Court of Civil Appeals Reaffirms that Rule 60(b) Is Not a Substitute for an Appeal

In Hobbs v. Heisey, No. 2070085, the Alabama Court of Civil Appeals reiterated the appropriate uses of Rule 60(b), noting that it cannot be used as a substitute for an appeal from a final judgment. 

In Hobbs, the husband sought to appeal a March 2006 divorce decree.  In June of that year, however, the judgment was withdrawn and an amended judgment was entered.  The father filed a motion to amend, alter, or vacate that judgment, which was granted on October 26, 2006, more than 90 days after the judgment was originally entered and when the trial court had lost its jurisdiction to rule on post-trial motions.  The father then filed a motion pursurant to Rule 60(b)(5) and (6) for relief. 

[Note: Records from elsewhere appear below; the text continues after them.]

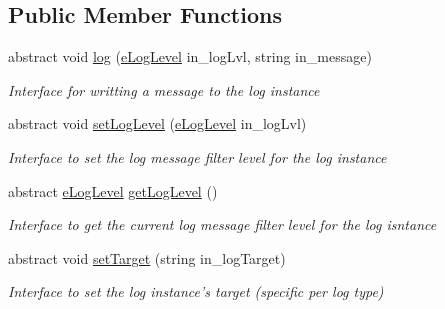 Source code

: \subsection*{Public Member Functions}
\begin{DoxyCompactItemize}
\item 
abstract void \hyperlink{class_b_m_s_1_1_core_1_1_b_m_s___logger_a97d054fecacfeb7aadae1f60d35016f2}{log} (\hyperlink{namespace_b_m_s_1_1_core_a327c4f5128504a45ef61f00cfd661a43}{e\-Log\-Level} in\-\_\-log\-Lvl, string in\-\_\-message)
\begin{DoxyCompactList}\small\item\em Interface for writting a message to the log instance \end{DoxyCompactList}\item 
abstract void \hyperlink{class_b_m_s_1_1_core_1_1_b_m_s___logger_a5d81080fcbf80bb7246284a725b78cf6}{set\-Log\-Level} (\hyperlink{namespace_b_m_s_1_1_core_a327c4f5128504a45ef61f00cfd661a43}{e\-Log\-Level} in\-\_\-log\-Lvl)
\begin{DoxyCompactList}\small\item\em Interface to set the log message filter level for the log instance \end{DoxyCompactList}\item 
abstract \hyperlink{namespace_b_m_s_1_1_core_a327c4f5128504a45ef61f00cfd661a43}{e\-Log\-Level} \hyperlink{class_b_m_s_1_1_core_1_1_b_m_s___logger_ad5812e0e63b7e23ff67d91b14e4af505}{get\-Log\-Level} ()
\begin{DoxyCompactList}\small\item\em Interface to get the current log message filter level for the log isntance \end{DoxyCompactList}\item 
abstract void \hyperlink{class_b_m_s_1_1_core_1_1_b_m_s___logger_af494d7578070ae9b6d779c9ecc0392d7}{set\-Target} (string in\-\_\-log\-Target)
\begin{DoxyCompactList}\small\item\em Interface to set the log instance's target (specific per log type) \end{DoxyCompactList}\end{DoxyCompactItemize}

The court held that this was not an acceptable mode of seeking relief from the June, 2006 judgment.  The court pointed out that the grounds allowed in Rule 60(b)(6) are reserved for extraordinary circumstances and are available only in cases of extreme hardship or injustice.  Moreover, that relief is exclusive of the other Rule 60(b) bases.  The situation at hand was more akin to that of Rule 60(b)(1) and did not rise to the level required for 60(b)(6).  Finally, the court noted that Rule 60(b) cannot be used as a substitute for an appeal.